To load data from files
Data can be loaded from text files, but also from Matlab data files. The next video shows how to load the three text files presented in the section above.
As you can see in the video, the information in each data file is loaded as a variable that must be given a particular name. The name of each variable should be short, comprehensible, and have no special characters (like the addition symbol ‘+’). Once all the variables have been loaded, we advise you to save the information in a Matlab data file: this data file can be loaded in the future if the data need to be reanalysed. The last steps in the video show you how to save data in this way, and how to load it.Matlab users can load any Matlab file (*.mat), the all the variables in the file will be available in MultipleCar.
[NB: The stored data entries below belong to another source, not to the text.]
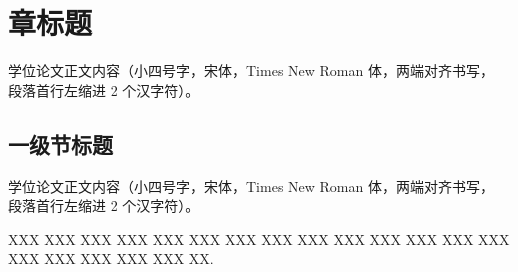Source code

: \documentclass[mode = thesis, fontset = lxgw]{westlakethesis}
\begin{document}
\maketitle

\frontmatter
\begin{abstract}[cn]
  随着 XXXXX 的发展，XXX 问题日益突出。本文提出了一种新型算法模型，融合了三项关键技术，
  通过实验设计，在数据集上验证了方法的有效性，取得了指标的性能提升。研究表明，
  该方法能够明显优势，为该问题提供了新的解决方法。
  XXX XXX XXX XXX XXX XXX XXX XXX XXX XXX XXX XXX XXX XXX XXX
  XXX XXX XXX XXX XXX XXX XXX XXX XXX XXX XXX XXX XXX XXX XXX
  XXX XXX XXX XXX XXX XXX XXX XXX XXX XXX XXX XXX XXX XXX XX.\par
  \zhlipsum[1]
\end{abstract}

\begin{abstract}[en]
  With the rapid development of financial technology (FinTech), traditional
  credit risk assessment models face challenges in processing large-scale,
  heterogeneous data. This study proposes a novel ensemble learning framework
  that combines deep neural networks with interpretable machine learning models
  to improve prediction accuracy while maintaining transparency.
  XXX XXX XXX XXX XXX XXX XXX XXX XXX XXX XXX XXX XXX XXX XXX
  XXX XXX XXX XXX XXX XXX XXX XXX XXX XXX XXX XXX XXX XXX XXX
  XXX XXX XXX XXX XXX XXX XXX XXX XXX XXX XXX XXX XXX XXX XX.\par
  \lipsum[1]
\end{abstract}

\tableofcontents
\mainmatter

\chapter{章标题}

学位论文正文内容（小四号字，宋体，Times New Roman 体，两端对齐书写，
段落首行左缩进 2 个汉字符）\cite{yang2009cernet}。

\section{一级节标题}

学位论文正文内容（小四号字，宋体，Times New Roman 体，两端对齐书写，
段落首行左缩进 2 个汉字符）。

XXX XXX XXX XXX XXX XXX XXX XXX XXX XXX XXX XXX XXX XXX XXX
XXX XXX XXX XXX XX\cite{bonjour2009minerals}.
\end{document}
How to compute multiple correspondence analysis
The next video shows how to compute multiple correspondence analysis.
We are analysing raw data stored in X. As X is a matrix that contains raw data, we have the label Raw data in the drop-box. This is the first step in the video. You can use the button “Show it” to check that you have correctly selected the variable.
Figure 8. MultipleCar configured to analyse vegetable data.
Once the analysis has finished, you will find the file output.txt in your working folder as a text file. In addition, the output file is shown using the Windows application notepad. The figure can be manipulated to help to display the configuration. Matlab users may have more options in this manipulation.
Once the analysis has finished, users will realise that two variables are available: MCAR_Indicator_Matrix and MCAR_Burt_Matrix. These two matrices can be analysed in the future so we suggest that you save the data. Computing the Indicator matrix is a time consuming process: if the matrix has already been computed, new analysis of the same data can be much faster. The next video shows how to compute multiple correspondence analysis from the Indicator matrix. Note that the first analysis using the raw matrix was done in 0.685 seconds, while the second (using the Indicator matrix) was done in 0.23 seconds. With large datasets, the difference could turn out to be quite significant.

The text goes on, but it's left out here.